« Une nouvelle ambition pour l'agriculture française » et européenne « d'ici 2050, soit à l'échelle d'une génération ». C'est ce que prônent les Jeunes Agriculteurs qui, entre le 4 et le 6 juin, se sont réunis en congrès annuel dans la Vienne.
Pendant une journée entière, le syndicat agricole, majoritaire dans les Chambres d'agriculture avec son allié aîné, la Fédération nationale des syndicats d'exploitants agricoles (Fnsea), a discuté de son Rapport d'orientation 2024, définissant sa vision et fixant ses priorités pour les années à venir. Il y appelle à un travail de fond et de longue haleine, visant l'élaboration du « nouveau modèle agricole » qui, à ses yeux, fait défaut depuis la réforme de la politique agricole commune (PAC) de l'Union européenne en 1992.

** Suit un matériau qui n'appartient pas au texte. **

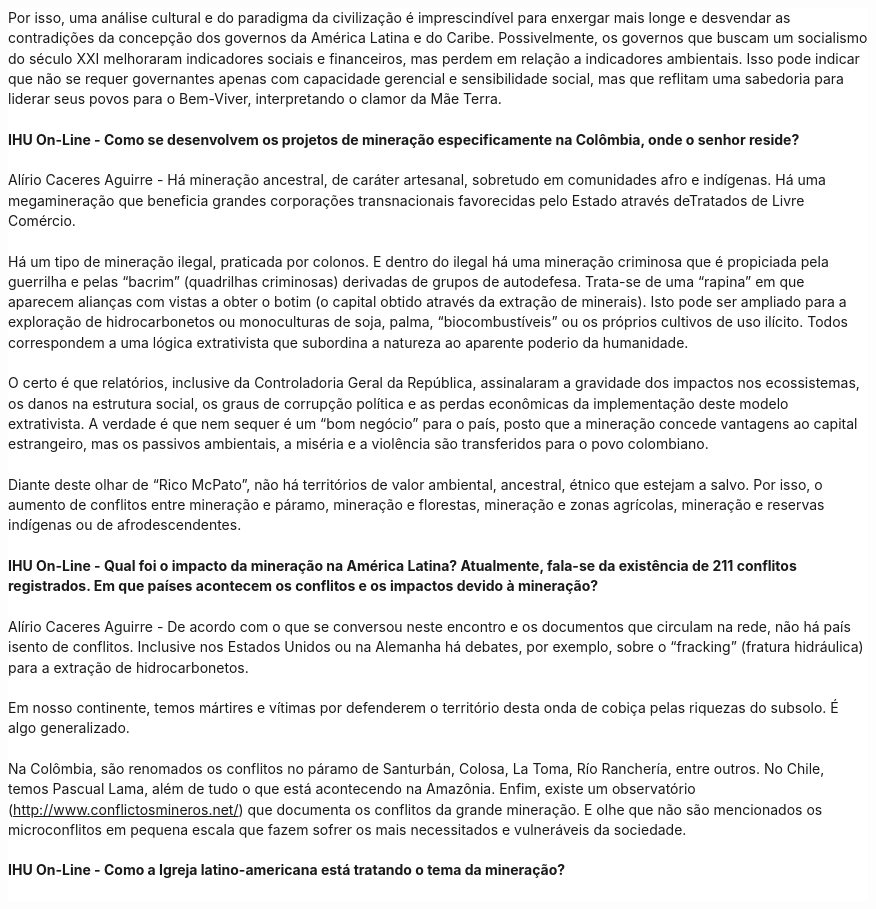 Por isso, uma an&aacute;lise cultural e do paradigma da civiliza&ccedil;&atilde;o &eacute; imprescind&iacute;vel para enxergar mais longe e desvendar as contradi&ccedil;&otilde;es da concep&ccedil;&atilde;o dos governos da Am&eacute;rica Latina e do Caribe. Possivelmente, os governos que buscam um socialismo do s&eacute;culo XXI melhoraram indicadores sociais e financeiros, mas perdem em rela&ccedil;&atilde;o a indicadores ambientais. Isso pode indicar que n&atilde;o se requer governantes apenas com capacidade gerencial e sensibilidade social, mas que reflitam uma sabedoria para liderar seus povos para o Bem-Viver, interpretando o clamor da M&atilde;e Terra.<br />
<br />
<strong>IHU On-Line - Como se desenvolvem os projetos de minera&ccedil;&atilde;o especificamente na Col&ocirc;mbia, onde o senhor reside?</strong><br />
<br />
Al&iacute;rio Caceres Aguirre - H&aacute; minera&ccedil;&atilde;o ancestral, de car&aacute;ter artesanal, sobretudo em comunidades afro e ind&iacute;genas. H&aacute; uma megaminera&ccedil;&atilde;o que beneficia grandes corpora&ccedil;&otilde;es transnacionais favorecidas pelo Estado atrav&eacute;s deTratados de Livre Com&eacute;rcio.<br />
<br />
H&aacute; um tipo de minera&ccedil;&atilde;o ilegal, praticada por colonos. E dentro do ilegal h&aacute; uma minera&ccedil;&atilde;o criminosa que &eacute; propiciada pela guerrilha e pelas &ldquo;bacrim&rdquo; (quadrilhas criminosas) derivadas de grupos de autodefesa. Trata-se de uma &ldquo;rapina&rdquo; em que aparecem alian&ccedil;as com vistas a obter o botim (o capital obtido atrav&eacute;s da extra&ccedil;&atilde;o de minerais). Isto pode ser ampliado para a explora&ccedil;&atilde;o de hidrocarbonetos ou monoculturas de soja, palma, &ldquo;biocombust&iacute;veis&rdquo; ou os pr&oacute;prios cultivos de uso il&iacute;cito. Todos correspondem a uma l&oacute;gica extrativista que subordina a natureza ao aparente poderio da humanidade.<br />
<br />
O certo &eacute; que relat&oacute;rios, inclusive da Controladoria Geral da Rep&uacute;blica, assinalaram a gravidade dos impactos nos ecossistemas, os danos na estrutura social, os graus de corrup&ccedil;&atilde;o pol&iacute;tica e as perdas econ&ocirc;micas da implementa&ccedil;&atilde;o deste modelo extrativista. A verdade &eacute; que nem sequer &eacute; um &ldquo;bom neg&oacute;cio&rdquo; para o pa&iacute;s, posto que a minera&ccedil;&atilde;o concede vantagens ao capital estrangeiro, mas os passivos ambientais, a mis&eacute;ria e a viol&ecirc;ncia s&atilde;o transferidos para o povo colombiano.<br />
<br />
Diante deste olhar de &ldquo;Rico McPato&rdquo;, n&atilde;o h&aacute; territ&oacute;rios de valor ambiental, ancestral, &eacute;tnico que estejam a salvo. Por isso, o aumento de conflitos entre minera&ccedil;&atilde;o e p&aacute;ramo, minera&ccedil;&atilde;o e florestas, minera&ccedil;&atilde;o e zonas agr&iacute;colas, minera&ccedil;&atilde;o e reservas ind&iacute;genas ou de afrodescendentes.<br />
<br />
<strong>IHU On-Line - Qual foi o impacto da minera&ccedil;&atilde;o na Am&eacute;rica Latina? Atualmente, fala-se da exist&ecirc;ncia de 211 conflitos registrados. Em que pa&iacute;ses acontecem os conflitos e os impactos devido &agrave; minera&ccedil;&atilde;o?</strong><br />
<br />
Al&iacute;rio Caceres Aguirre - De acordo com o que se conversou neste encontro e os documentos que circulam na rede, n&atilde;o h&aacute; pa&iacute;s isento de conflitos. Inclusive nos Estados Unidos ou na Alemanha h&aacute; debates, por exemplo, sobre o &ldquo;fracking&rdquo; (fratura hidr&aacute;ulica) para a extra&ccedil;&atilde;o de hidrocarbonetos.<br />
<br />
Em nosso continente, temos m&aacute;rtires e v&iacute;timas por defenderem o territ&oacute;rio desta onda de cobi&ccedil;a pelas riquezas do subsolo. &Eacute; algo generalizado.<br />
<br />
Na Col&ocirc;mbia, s&atilde;o renomados os conflitos no p&aacute;ramo de Santurb&aacute;n, Colosa, La Toma, R&iacute;o Rancher&iacute;a, entre outros. No Chile, temos Pascual Lama, al&eacute;m de tudo o que est&aacute; acontecendo na Amaz&ocirc;nia. Enfim, existe um observat&oacute;rio (<a href="http://www.conflictosmineros.net/" title="http://www.conflictosmineros.net/">http://www.conflictosmineros.net/</a>) que documenta os conflitos da grande minera&ccedil;&atilde;o. E olhe que n&atilde;o s&atilde;o mencionados os microconflitos em pequena escala que fazem sofrer os mais necessitados e vulner&aacute;veis da sociedade.<br />
<br />
<strong>IHU On-Line - Como a Igreja latino-americana est&aacute; tratando o tema da minera&ccedil;&atilde;o?</strong><br />
<br />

En reconnaissant la nécessité de « choix stratégiques » face notamment au défi du changement climatique, les Jeunes Agriculteurs se montrent prêts à s'attaquer à des chantiers structurels. Leur proposition phare est en effet le lancement d'« une véritable planification agricole », qui « prendra la forme d'un plan d'avenir agricole établi pour 5 ans », et dont la ligne de mire finale serait la souveraineté agricole et alimentaire française -désormais définie dans le projet de loi d'orientation agricole approuvé par l'Assemblée nationale et mai et examiné en juin par le Sénat.
« Le nombre de fermes (fixé par le projet de loi d'orientation agricole à au moins 400.000 en 2035, ndlr) ne veut rien dire. La question à se poser est celle de la rentabilité. Il faut oser affirmer des modèles qui soient l'avenir de l'agriculture »,a remarqué Arnaud Gaillot, président des Jeunes Agriculteurs jusqu'à l'élection de son successeur, Pierrick Horel, jeudi matin.
L'idée du syndicat est de définir des objectifs quantitatifs et qualitatifs de production nationale, et de les détailler ensuite par filières et zones géographiques en fonction des défis traversés par chacune d'entre elles et des investissements matériels nécessaires. Le syndicat voudrait que cette planification soit ensuite mise en œuvre par des outils incitatifs : notamment des « contrats d'avenir agricole » conclus entre les exploitations, les pouvoirs publics et les filières, conditionnant l'accès à des aides spécifiques.